- [Given data]
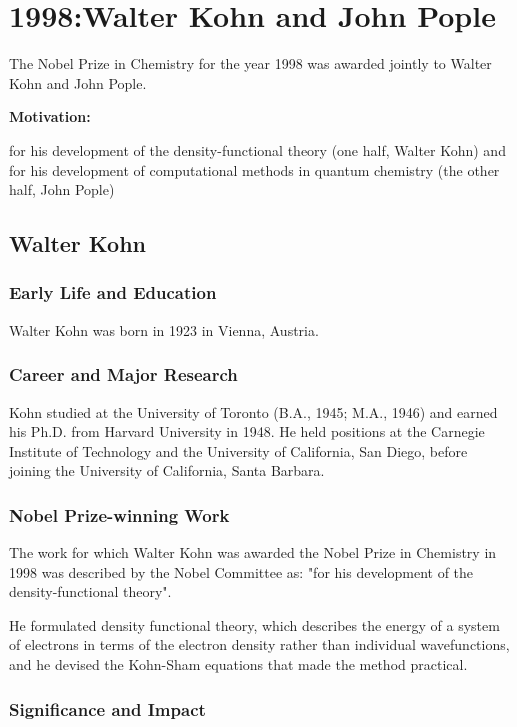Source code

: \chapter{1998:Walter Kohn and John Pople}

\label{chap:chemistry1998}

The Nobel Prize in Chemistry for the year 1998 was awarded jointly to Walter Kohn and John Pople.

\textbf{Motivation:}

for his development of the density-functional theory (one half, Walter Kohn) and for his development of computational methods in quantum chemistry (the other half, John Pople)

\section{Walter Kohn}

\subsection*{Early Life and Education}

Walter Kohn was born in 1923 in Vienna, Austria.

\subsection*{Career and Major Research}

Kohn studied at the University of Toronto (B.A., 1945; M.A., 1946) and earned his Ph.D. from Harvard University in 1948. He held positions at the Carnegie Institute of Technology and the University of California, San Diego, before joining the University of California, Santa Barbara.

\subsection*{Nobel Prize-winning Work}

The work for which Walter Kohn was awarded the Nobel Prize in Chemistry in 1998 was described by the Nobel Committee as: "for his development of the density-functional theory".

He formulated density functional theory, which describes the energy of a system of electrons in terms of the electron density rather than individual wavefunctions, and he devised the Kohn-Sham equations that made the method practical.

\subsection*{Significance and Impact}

* * *

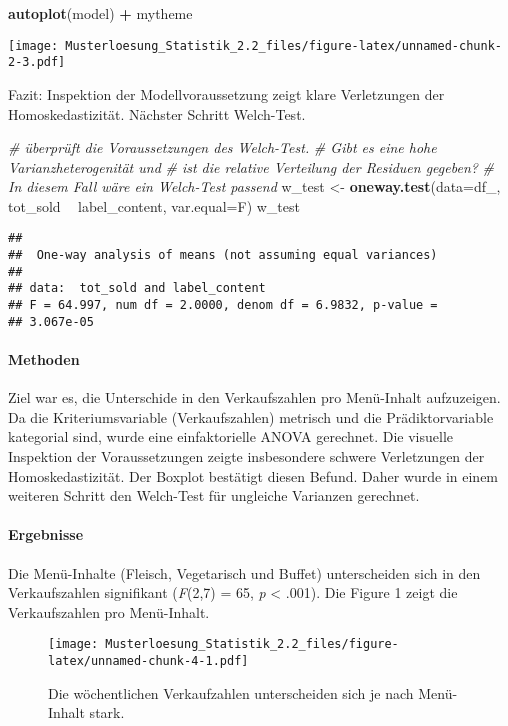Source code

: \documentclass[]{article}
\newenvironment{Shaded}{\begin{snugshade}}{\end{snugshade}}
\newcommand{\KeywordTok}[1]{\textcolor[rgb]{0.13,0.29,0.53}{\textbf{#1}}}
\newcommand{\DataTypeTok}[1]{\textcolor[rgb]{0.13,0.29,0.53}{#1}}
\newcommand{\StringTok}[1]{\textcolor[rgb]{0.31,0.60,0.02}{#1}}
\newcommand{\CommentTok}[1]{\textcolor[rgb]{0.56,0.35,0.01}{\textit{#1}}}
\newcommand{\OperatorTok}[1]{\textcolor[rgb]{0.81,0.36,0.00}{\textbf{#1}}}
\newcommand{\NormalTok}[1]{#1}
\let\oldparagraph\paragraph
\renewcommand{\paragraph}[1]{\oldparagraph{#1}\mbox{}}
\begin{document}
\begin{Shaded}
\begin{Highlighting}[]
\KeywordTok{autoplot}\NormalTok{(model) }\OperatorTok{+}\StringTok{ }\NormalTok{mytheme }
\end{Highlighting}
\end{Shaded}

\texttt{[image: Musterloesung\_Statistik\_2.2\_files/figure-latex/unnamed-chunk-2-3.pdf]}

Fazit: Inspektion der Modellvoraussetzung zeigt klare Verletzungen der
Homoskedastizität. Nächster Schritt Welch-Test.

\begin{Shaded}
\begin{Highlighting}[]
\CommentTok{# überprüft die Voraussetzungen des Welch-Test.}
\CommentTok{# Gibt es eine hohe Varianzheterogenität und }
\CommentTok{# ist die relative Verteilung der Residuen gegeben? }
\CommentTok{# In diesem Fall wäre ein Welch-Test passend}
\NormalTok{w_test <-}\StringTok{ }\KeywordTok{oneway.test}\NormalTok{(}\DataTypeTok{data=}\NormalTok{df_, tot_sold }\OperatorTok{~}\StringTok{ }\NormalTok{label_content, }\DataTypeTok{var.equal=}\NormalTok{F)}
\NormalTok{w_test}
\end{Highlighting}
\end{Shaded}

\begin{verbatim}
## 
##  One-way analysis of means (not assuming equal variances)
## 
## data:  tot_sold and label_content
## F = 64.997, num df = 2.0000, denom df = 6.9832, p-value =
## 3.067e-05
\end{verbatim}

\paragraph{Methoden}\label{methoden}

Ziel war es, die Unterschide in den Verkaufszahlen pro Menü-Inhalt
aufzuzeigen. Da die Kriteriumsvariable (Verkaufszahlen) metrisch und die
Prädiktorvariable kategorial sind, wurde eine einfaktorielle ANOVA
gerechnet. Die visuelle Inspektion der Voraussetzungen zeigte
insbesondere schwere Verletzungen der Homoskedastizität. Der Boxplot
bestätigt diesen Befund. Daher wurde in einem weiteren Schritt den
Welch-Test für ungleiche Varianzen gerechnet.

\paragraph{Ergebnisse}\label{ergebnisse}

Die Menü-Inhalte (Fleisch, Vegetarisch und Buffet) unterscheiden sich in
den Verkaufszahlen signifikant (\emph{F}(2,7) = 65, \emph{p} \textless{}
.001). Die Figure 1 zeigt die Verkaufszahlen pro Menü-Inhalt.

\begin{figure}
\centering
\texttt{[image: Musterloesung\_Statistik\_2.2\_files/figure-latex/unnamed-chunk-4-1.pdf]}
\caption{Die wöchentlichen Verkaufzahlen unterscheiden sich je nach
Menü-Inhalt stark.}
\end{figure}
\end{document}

- [Your goal] Where a line in the records above holds the string "awarded", it counts toward the total; give that total alone.

- [Answer box] 2